A long time friend of one of the men missing from a sunken livestock ship says he is desperate for action from the Government.
Cameron Black has known Lochie Bellerby since highschool - the pair grew up together in Southland.
The cattle ship went missing during a typhoon in early September while sailing from New Zealand to China carrying Kiwi crew members Lochie Bellerby and Scott Harris.
Now, Black is fighting for answers from a Government he says seems to have given up.
He says the Government seems to have classed the search as a "lost cause", leaving the families of the 40 missing men without answers.
"We just want something happening now - these 40 families are all holding out hope for their sons, brothers, fathers and husbands to come home," he told Newshub.
In a statement on Saturday Minister of Foreign Affairs Winston Peters, said the Government was "exploring the viability of working with partners" to search for the black box from the ship - but there was no mention of searching for the men who had been aboard it.
"We know how much it would mean to the families of those on the ship to understand more about what happened to cause this tragic loss of life," Peters said.
Black says there is strong evidence the men are still alive.

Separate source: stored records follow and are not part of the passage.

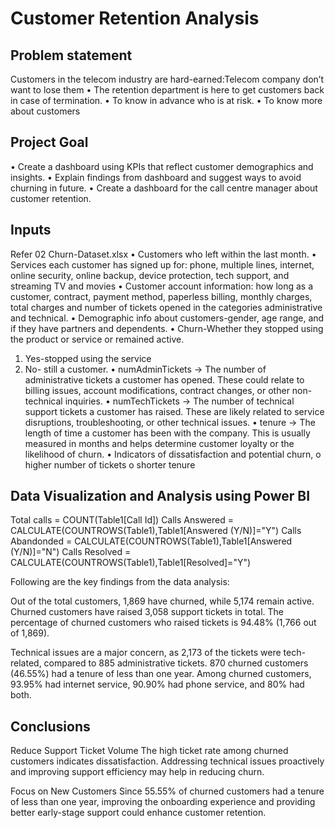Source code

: # Customer Retention Analysis

## Problem statement
Customers in the telecom industry are hard-earned:Telecom company don’t want to lose them
•	The retention department is here to get customers back in case of termination.
•	To know in advance who is at risk.
•	To know more about customers

## Project Goal
•	Create a dashboard using KPIs that reflect customer demographics and insights.
•	Explain findings from dashboard and suggest ways to avoid churning in future.
•	Create a dashboard for the call centre manager about customer retention.

## Inputs
Refer 02 Churn-Dataset.xlsx
•	Customers who left within the last month.
•	Services each customer has signed up for: phone, multiple lines, internet, online security, online backup, device protection, tech support, and streaming TV and movies
•	Customer account information: how long as a customer, contract, payment method, paperless billing, monthly charges, total charges and number of tickets opened in the categories administrative and technical.
•	Demographic info about customers-gender, age range, and if they have partners and dependents.
•	Churn-Whether they stopped using the product or service or remained active.
1.	Yes-stopped using the service
2.	No- still a customer.
•	numAdminTickets → The number of administrative tickets a customer has opened. These could relate to billing issues, account modifications, contract changes, or other non-technical inquiries.
•	numTechTickets → The number of technical support tickets a customer has raised. These are likely related to service disruptions, troubleshooting, or other technical issues.
•	tenure → The length of time a customer has been with the company. This is usually measured in months and helps determine customer loyalty or the likelihood of churn.
•	Indicators of dissatisfaction and potential churn,
o	higher number of tickets
o	shorter tenure

## Data Visualization and Analysis using Power BI

Total calls = COUNT(Table1[Call Id])
Calls Answered = CALCULATE(COUNTROWS(Table1),Table1[Answered (Y/N)]="Y")
Calls Abandonded = CALCULATE(COUNTROWS(Table1),Table1[Answered (Y/N)]="N")
Calls Resolved = CALCULATE(COUNTROWS(Table1),Table1[Resolved]="Y")


Following are the key findings from the data analysis:

Out of the total customers, 1,869 have churned, while 5,174 remain active.
Churned customers have raised 3,058 support tickets in total.
The percentage of churned customers who raised tickets is 94.48% (1,766 out of 1,869).

Technical issues are a major concern, as 2,173 of the tickets were tech-related, compared to 885 administrative tickets.
870 churned customers (46.55%) had a tenure of less than one year.
Among churned customers, 93.95% had internet service, 90.90% had phone service, and 80% had both.

## Conclusions

Reduce Support Ticket Volume
The high ticket rate among churned customers indicates dissatisfaction. Addressing technical issues proactively and improving support efficiency may help in reducing churn.

Focus on New Customers
Since 55.55% of churned customers had a tenure of less than one year, improving the onboarding experience and providing better early-stage support could enhance customer retention.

"Testimony [from one of the survivors] says they were trying to get into the lifeboats and there are three liferafts and a lifeboat still unaccounted for," he said.
"So you have to think there's a high likelihood they're out there."
He told Newshub the situation is heart-wrenching.
"I know if it was me, Lochie would be doing everything to find me. All 40 of these men are survivors - that just adds to our hope that they're out there somewhere.
"They must be in a lifeboat, saying 'it's okay, people are looking for us' - and that's what we're trying to do."
It comes as National's Foreign Affairs spokesperson Simon Bridges is calling for the New Zealand Government to renew the search for the two Kiwis.
Family members of the pair have been relayed information from marine experts who have developed "credible scenarios" suggesting that it is possible the Kiwis are still alive on a life raft while Harris' loved ones believe they have evidence to suggest Scott could have survived the ship capsizing.
"One of the families know the cell phone was ringing a long time after the ship had gone down so you know that's credible evidence it wasn't submerged," Bridges told Newshub.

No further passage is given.